> **TO DO**:
Search term "calibro": please show all lines in the listing that contain it.

- - - -

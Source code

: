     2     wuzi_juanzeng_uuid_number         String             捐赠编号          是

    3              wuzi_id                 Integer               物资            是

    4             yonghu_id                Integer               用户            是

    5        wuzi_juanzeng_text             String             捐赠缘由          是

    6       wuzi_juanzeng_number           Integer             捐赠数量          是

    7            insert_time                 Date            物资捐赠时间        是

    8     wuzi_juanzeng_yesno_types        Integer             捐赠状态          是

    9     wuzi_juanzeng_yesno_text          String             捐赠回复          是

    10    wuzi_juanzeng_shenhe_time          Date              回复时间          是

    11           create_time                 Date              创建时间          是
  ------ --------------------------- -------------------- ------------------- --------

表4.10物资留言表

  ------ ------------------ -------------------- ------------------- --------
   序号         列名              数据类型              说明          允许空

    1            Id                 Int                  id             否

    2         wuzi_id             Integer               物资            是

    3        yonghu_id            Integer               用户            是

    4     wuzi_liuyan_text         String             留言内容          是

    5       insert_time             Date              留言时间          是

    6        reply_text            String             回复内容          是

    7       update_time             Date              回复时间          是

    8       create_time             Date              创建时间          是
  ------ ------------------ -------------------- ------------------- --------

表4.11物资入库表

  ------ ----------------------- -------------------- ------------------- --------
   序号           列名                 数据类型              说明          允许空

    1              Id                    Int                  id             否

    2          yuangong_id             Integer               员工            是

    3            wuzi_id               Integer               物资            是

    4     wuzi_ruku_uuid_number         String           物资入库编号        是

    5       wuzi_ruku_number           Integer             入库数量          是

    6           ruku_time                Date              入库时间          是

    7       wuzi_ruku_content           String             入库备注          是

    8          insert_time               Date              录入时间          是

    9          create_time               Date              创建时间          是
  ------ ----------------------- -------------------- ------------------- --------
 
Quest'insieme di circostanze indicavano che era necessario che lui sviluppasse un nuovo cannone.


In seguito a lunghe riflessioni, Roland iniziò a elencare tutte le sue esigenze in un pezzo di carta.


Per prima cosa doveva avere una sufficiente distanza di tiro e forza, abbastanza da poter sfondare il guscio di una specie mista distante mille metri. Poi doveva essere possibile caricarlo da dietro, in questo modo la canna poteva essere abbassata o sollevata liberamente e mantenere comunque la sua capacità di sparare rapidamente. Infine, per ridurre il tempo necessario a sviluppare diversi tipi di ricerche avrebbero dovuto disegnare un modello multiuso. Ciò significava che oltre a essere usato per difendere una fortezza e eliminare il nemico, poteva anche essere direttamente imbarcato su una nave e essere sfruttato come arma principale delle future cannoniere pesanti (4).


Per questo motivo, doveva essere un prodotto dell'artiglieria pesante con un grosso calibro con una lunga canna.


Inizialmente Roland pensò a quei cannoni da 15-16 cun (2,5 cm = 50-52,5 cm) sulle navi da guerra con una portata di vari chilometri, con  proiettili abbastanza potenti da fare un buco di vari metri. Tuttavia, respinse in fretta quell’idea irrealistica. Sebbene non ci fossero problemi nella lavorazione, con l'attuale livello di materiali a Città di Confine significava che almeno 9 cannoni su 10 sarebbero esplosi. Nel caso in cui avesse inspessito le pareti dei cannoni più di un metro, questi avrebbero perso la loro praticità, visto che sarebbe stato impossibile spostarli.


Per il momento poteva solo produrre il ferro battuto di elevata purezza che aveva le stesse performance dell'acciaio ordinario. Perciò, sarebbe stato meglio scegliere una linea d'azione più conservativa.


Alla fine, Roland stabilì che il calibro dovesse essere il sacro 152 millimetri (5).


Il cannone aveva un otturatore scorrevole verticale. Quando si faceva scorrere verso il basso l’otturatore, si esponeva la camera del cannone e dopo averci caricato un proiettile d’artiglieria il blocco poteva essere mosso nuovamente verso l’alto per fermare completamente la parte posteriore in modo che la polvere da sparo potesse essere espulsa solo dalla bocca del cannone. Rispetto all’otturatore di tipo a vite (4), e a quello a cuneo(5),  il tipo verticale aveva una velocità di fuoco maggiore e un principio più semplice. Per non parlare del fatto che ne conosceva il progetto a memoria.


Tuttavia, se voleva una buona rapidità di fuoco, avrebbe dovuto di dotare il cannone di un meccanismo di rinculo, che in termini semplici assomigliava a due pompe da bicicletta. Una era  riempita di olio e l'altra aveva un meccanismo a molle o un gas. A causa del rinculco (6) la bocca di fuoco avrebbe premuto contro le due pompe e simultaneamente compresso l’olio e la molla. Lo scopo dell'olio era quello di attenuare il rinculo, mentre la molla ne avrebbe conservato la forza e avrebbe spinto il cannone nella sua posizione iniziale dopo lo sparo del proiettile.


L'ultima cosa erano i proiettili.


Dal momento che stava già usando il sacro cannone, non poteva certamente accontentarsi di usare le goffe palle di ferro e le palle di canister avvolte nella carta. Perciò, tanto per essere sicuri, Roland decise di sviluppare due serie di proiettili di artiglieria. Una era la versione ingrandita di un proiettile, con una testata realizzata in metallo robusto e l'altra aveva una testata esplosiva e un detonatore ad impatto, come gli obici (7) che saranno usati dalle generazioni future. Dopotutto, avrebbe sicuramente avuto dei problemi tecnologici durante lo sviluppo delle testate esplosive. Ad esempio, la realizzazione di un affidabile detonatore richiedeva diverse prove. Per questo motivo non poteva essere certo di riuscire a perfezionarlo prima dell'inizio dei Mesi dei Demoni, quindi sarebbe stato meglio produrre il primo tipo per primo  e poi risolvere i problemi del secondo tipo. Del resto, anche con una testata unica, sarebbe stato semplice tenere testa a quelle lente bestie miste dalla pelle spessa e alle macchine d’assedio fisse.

- - - -

> **ANSWER SECTION**:
Per questo motivo, doveva essere un prodotto dell'artiglieria pesante con un grosso calibro con una lunga canna.
Alla fine, Roland stabilì che il calibro dovesse essere il sacro 152 millimetri (5).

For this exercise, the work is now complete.